* _What needs to be done_: In the data below, find every line with the string "conditions" and pull it out.

* _Records_:
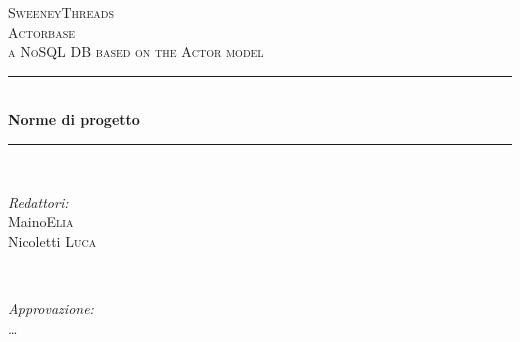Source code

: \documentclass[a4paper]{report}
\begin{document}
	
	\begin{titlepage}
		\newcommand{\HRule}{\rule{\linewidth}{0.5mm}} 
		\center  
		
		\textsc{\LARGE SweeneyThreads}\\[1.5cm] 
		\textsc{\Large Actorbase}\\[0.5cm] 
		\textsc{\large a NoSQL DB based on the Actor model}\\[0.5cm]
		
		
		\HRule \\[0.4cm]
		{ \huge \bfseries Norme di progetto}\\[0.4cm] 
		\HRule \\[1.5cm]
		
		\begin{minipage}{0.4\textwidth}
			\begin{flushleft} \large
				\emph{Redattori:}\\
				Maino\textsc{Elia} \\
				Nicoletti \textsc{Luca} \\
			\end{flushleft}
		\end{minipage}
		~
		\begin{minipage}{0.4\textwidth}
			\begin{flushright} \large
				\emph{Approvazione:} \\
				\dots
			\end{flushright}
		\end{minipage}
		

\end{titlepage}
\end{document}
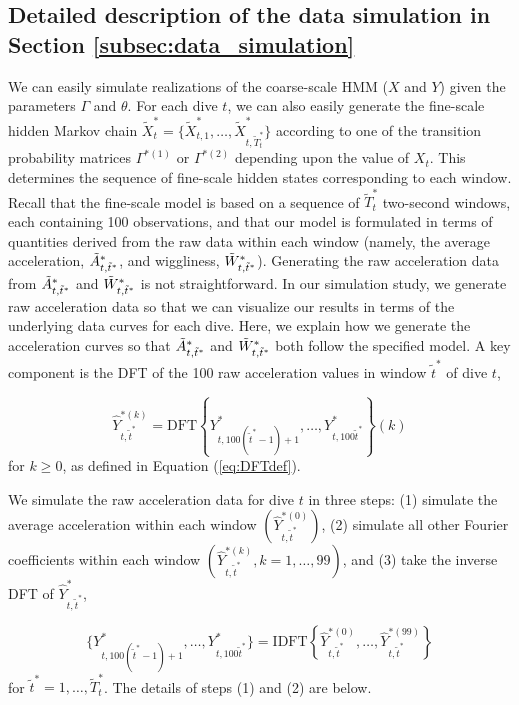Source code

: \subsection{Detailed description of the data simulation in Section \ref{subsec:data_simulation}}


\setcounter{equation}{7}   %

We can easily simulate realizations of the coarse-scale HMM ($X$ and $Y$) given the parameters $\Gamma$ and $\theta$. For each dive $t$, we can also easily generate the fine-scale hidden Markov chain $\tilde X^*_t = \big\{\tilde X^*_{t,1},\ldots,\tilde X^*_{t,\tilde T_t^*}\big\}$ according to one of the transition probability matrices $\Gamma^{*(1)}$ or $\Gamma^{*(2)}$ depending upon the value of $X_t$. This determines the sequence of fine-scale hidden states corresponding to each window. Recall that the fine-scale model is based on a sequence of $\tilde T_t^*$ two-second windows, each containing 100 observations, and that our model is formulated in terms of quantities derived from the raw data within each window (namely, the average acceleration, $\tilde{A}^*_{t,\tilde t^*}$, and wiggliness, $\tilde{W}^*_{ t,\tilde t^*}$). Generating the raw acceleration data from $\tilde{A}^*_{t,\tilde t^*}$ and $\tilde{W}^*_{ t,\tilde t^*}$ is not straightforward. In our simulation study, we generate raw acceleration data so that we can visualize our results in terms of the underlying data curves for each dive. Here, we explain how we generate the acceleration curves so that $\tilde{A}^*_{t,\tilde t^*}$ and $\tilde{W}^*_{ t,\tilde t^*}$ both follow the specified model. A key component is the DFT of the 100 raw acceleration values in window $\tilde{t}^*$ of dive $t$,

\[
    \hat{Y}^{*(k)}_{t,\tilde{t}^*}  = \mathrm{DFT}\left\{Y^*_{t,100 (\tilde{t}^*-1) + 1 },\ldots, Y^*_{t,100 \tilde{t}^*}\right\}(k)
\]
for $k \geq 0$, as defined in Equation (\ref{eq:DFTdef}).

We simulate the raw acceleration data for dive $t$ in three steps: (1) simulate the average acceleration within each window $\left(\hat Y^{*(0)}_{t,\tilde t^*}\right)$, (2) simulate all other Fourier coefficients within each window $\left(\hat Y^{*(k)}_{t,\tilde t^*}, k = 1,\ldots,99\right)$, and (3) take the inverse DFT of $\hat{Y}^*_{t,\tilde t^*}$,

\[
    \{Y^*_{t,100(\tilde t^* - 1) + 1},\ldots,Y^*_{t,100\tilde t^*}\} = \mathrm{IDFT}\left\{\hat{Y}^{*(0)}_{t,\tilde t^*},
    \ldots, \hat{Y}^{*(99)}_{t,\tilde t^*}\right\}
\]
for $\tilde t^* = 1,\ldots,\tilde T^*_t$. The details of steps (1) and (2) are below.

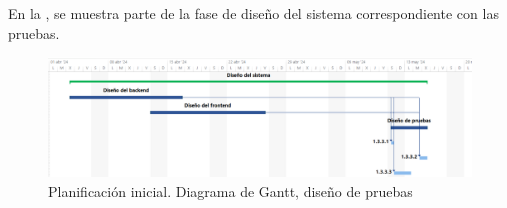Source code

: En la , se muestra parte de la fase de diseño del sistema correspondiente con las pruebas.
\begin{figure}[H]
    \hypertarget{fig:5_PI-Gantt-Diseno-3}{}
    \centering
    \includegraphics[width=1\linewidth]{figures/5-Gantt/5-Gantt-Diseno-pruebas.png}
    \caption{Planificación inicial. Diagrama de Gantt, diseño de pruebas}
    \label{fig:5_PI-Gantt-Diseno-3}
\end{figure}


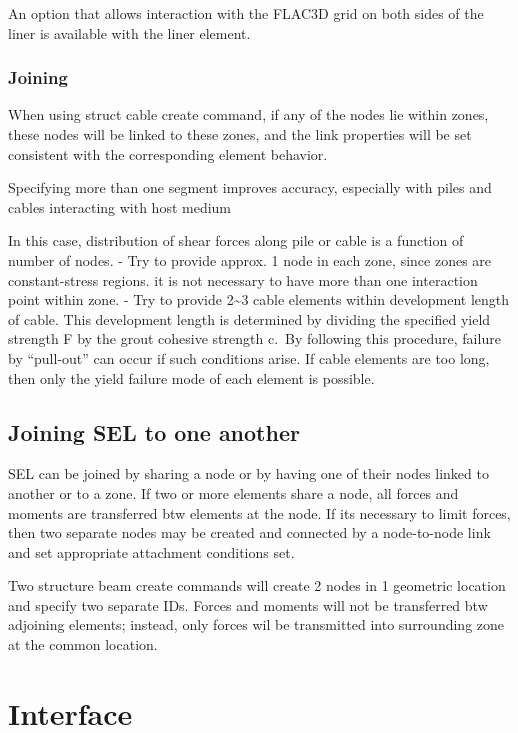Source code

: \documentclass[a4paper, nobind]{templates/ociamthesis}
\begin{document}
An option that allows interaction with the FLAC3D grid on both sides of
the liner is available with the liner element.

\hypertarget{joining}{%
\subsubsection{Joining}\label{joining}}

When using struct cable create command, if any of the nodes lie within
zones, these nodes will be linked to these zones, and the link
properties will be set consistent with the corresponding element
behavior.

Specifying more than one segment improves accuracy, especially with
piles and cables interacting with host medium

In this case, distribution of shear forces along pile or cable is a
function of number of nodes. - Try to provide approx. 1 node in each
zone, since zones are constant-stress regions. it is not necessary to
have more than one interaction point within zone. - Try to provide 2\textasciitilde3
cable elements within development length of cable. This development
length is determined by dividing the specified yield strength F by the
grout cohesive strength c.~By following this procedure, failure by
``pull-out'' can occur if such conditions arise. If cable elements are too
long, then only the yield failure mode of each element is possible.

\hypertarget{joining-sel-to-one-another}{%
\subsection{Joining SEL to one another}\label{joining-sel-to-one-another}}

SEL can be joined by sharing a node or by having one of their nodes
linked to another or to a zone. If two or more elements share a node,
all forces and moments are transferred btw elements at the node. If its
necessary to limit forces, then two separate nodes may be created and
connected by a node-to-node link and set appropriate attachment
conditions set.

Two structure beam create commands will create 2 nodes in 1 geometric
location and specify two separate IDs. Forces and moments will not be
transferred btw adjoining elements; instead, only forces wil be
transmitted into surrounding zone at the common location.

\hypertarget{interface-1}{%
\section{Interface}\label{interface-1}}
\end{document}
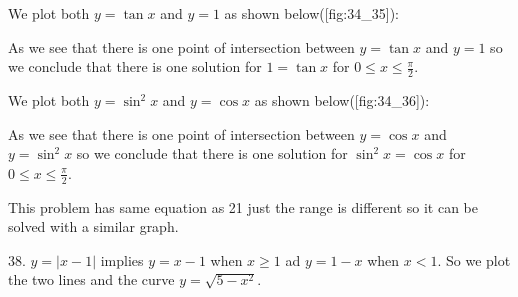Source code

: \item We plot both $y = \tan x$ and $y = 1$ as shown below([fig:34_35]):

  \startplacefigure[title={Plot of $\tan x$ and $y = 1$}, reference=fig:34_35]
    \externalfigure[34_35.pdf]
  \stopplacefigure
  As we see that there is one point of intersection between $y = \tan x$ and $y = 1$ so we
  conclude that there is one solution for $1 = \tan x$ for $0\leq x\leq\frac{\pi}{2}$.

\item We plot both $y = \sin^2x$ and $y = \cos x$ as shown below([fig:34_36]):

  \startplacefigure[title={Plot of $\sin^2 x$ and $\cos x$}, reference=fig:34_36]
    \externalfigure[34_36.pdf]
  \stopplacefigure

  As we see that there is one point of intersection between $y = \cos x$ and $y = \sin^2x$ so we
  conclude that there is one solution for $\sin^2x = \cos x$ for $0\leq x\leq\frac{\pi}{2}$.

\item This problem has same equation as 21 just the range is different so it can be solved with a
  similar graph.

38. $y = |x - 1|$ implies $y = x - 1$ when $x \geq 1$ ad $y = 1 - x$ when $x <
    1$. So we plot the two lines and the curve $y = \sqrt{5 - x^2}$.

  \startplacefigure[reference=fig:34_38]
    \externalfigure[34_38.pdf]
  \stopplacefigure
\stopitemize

* _Exercise solution_:
``pull-out'' can occur if such conditions arise. If cable elements are too
conditions set.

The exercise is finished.